Em absoluto remate: os documentos particulares simples, assinados pela executada, dado que importam o reconhecimento de uma obrigação pecuniária cujo montante está, em face desses mesmos documentos, perfeitamente determinado, constituem títulos executivos permitindo ao exequente – que teve também o cuidado de alegar o respectivo facto constitutivo – promover, com base neles, a realização coactiva das prestações correspondentes, através da acção executiva.

Não desmente o acerto desta proposição a circunstância de, no contrato de factoring ou cessação financeira, se ter convencionado um limite dos adiantamentos que o factor – exequente – se vinculou ou relativamente à aderente - € 300.000,00. Esse limite – ao contrário do que sugere a apelante – não respeita ao montante admissível dos créditos objecto da cessão - mas apenas ao valor da antecipação de créditos não vencidos que o factor se obrigou a fazer ao cedente.

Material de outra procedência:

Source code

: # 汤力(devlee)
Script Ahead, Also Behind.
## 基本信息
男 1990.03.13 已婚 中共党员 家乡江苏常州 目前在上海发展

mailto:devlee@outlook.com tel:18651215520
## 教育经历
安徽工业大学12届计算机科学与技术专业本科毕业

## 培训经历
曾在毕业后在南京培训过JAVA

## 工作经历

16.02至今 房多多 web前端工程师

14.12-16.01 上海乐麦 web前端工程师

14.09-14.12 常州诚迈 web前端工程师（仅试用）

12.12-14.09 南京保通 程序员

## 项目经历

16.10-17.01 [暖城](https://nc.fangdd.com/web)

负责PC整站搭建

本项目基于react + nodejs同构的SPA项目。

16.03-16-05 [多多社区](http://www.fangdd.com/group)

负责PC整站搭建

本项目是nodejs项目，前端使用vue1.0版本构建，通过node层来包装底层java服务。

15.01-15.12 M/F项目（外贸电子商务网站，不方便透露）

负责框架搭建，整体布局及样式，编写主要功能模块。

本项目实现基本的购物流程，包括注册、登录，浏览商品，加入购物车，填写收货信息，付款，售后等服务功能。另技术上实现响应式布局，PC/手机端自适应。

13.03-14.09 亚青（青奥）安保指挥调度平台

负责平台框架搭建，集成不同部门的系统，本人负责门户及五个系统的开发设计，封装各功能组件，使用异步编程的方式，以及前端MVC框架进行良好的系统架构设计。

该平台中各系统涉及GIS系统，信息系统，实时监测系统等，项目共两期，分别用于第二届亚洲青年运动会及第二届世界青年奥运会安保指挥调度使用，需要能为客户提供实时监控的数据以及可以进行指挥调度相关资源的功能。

De outro aspecto, o exequente – apesar de nitidamente se tratar de cessão financeira própria ou com recurso – não estava vinculado com o ónus da prova do saldo final da conta corrente ou se antecipou ao cedente, no todo ou em parte, o valor dos créditos cedidos. Repete-se: ao exequente apenas competia alegar, de harmonia com o entendimento mais exigente do problema – a par da exibição dos documentos recognitivos do crédito suja satisfação coactiva reclama – a causa desse crédito, a relação fundamental subjacente àquele negócio unilateral; a recorrente é que está vinculada ou onerada com o ónus da prova de que tal relação causal não existe ou que o crédito que dele emergiu se não constituiu ou se extinguiu, por qualquer causa, que lhe seja lícito opor ao exequente.

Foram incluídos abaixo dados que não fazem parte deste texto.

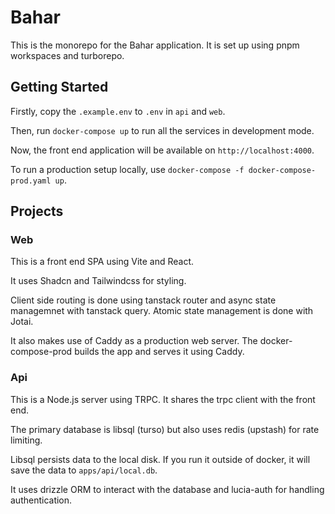 # Bahar

This is the monorepo for the Bahar application. It is set up using pnpm workspaces and turborepo.

## Getting Started

Firstly, copy the `.example.env` to `.env` in `api` and `web`.

Then, run `docker-compose up` to run all the services in development mode.

Now, the front end application will be available on `http://localhost:4000`.

To run a production setup locally, use `docker-compose -f docker-compose-prod.yaml up`.

## Projects

### Web

This is a front end SPA using Vite and React.

It uses Shadcn and Tailwindcss for styling.

Client side routing is done using tanstack router and async state managemnet with tanstack query. Atomic state management is done with Jotai.

It also makes use of Caddy as a production web server. The docker-compose-prod builds the app and serves it using Caddy.

### Api

This is a Node.js server using TRPC. It shares the trpc client with the front end.

The primary database is libsql (turso) but also uses redis (upstash) for rate limiting.

Libsql persists data to the local disk. If you run it outside of docker, it will save the data to `apps/api/local.db`.

It uses drizzle ORM to interact with the database and lucia-auth for handling authentication.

Em absoluto remate: os documentos nos quais a apelada funda o direito de execução do património da recorrente incorporam, realmente, o direito a essa execução, dado que importam o reconhecimento de obrigações pecuniárias de montante determinado.

Pelo lado da inexequibilidade extrínseca – do título executivo – o recurso não dispõe, pois, de bom fundamento.

3.3. Inexequibilidade intrínseca da pretensão exequenda.

Todavia, como a exequibilidade do título é independente da inexequibilidade da pretensão – que se baseia em qualquer facto impeditivo, modificativo ou extintivo do dever de prestar – resta saber, se, realmente, como também sustenta a apelante, a pretensão executiva foi atingida por qualquer facto extintivo que a torne inexequível.

E, no caso, a recorrente invocou, um facto dessa espécie: uma condição suspensiva, que, segundo ela, foi aposta ao contrato de compra e venda e de prestação de serviços de que emergiram os créditos cedidos.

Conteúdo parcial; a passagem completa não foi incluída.